Each Labor Day we honor the American workers who contribute so much to this prosperous nation, and this year, the nearly 400,000 employees at the Department of Veterans Affairs deserve special recognition.

I have visited VA facilities in several states during the last few months. At each stop I have met dedicated employees who never quit serving veterans even in the face of fear and uncertainty caused by COVID-19.

In Georgia, Tennessee, Ohio, North Carolina, Maryland, Virginia, Pennsylvania, Missouri, Michigan, New York, New Jersey and Arizona, I have met the people who demonstrate every day how a commitment to our mission results in better health outcomes for the veterans we serve.

There is no better way to explain the care and service veterans received during the pandemic than through the actions and words of our employees. Many of our front-line medical staffers correctly view themselves as first responders who feel an obligation to run toward the COVID crisis, not away from it.

One nurse practitioner in Wisconsin said his job was to “rise up to the occasion,” while a nurse in Michigan said her job was to “answer a call” when she was needed.

This spirit of service reflects a fundamental shift in how we do business at VA. We are now years removed from VA scandals of the past.

The COVID crisis exemplified that cultural change in real time. Instead of waiting for difficult situations to arise, we listened to our staff members on the ground who recommended closing our VA-run nursing homes to outside visitors.

It was a dramatic move, made early, that saved lives. Many of these VA-run nursing homes have had no incidents of COVID at all, and our expertise in this area was sought out by many state-run nursing homes.

Meanwhile, veterans’ trust in VA care is near record-high levels. Almost 90 percent of veterans trust the care they receive, according to our most recent survey. Listening to our staff did more than just improve the care we deliver to patients. Perhaps unsurprisingly, it improved morale during very trying times.

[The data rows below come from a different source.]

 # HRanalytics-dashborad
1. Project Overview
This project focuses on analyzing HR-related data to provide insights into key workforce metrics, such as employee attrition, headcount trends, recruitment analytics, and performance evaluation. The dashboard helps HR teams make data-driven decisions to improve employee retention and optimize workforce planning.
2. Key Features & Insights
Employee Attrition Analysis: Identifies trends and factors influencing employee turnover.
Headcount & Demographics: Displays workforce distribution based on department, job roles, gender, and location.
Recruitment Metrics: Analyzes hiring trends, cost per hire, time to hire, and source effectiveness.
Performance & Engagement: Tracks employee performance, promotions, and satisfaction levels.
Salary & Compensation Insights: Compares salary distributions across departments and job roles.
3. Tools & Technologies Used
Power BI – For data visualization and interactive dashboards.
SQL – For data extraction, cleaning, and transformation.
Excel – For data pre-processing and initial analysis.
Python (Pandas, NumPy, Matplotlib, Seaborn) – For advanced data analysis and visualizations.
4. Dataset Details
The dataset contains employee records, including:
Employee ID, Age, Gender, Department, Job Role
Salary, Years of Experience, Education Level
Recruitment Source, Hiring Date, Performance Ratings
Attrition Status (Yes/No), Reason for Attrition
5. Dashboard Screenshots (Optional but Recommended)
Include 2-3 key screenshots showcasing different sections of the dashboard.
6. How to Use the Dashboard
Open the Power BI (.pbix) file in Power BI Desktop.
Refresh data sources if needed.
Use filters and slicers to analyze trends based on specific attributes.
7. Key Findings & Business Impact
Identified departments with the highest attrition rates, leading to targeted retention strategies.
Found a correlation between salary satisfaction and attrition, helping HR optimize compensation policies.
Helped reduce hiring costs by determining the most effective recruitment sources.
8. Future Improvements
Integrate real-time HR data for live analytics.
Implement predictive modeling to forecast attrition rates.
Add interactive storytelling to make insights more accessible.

In the year after the VA scandals in the past, this department was ranked 17th in a survey of “best places to work” in the federal government. In the last two years of that survey, the VA jumped up to sixth place. According to Forbes, VA is now a “best employer” in 17 states.

There is no reward we can offer these devoted staff members that is proportional to the effort they have given during this extraordinary year. There is, however, a bright spot for new parents, courtesy of legislation signed into law in 2019. We are pleased to announce that starting next month, eligible federal employees will be offered up to 12 weeks of paid parental leave.

Our VA staff is part of our very large family and has worked creatively and diligently to comfort veterans and their families. They have earned time to spend with their own families during important milestones in their lives.

I encourage anyone who meets these brave members of our VA family to thank them for the work they do.

This nation speaks reverently of the veterans who put the burden of defending freedom on their backs and is unified in its desire to care for these heroes when they return home. VA is where that happens.

This Labor Day, thank VA employees for carrying out this important mission, 24 hours a day, seven days a week.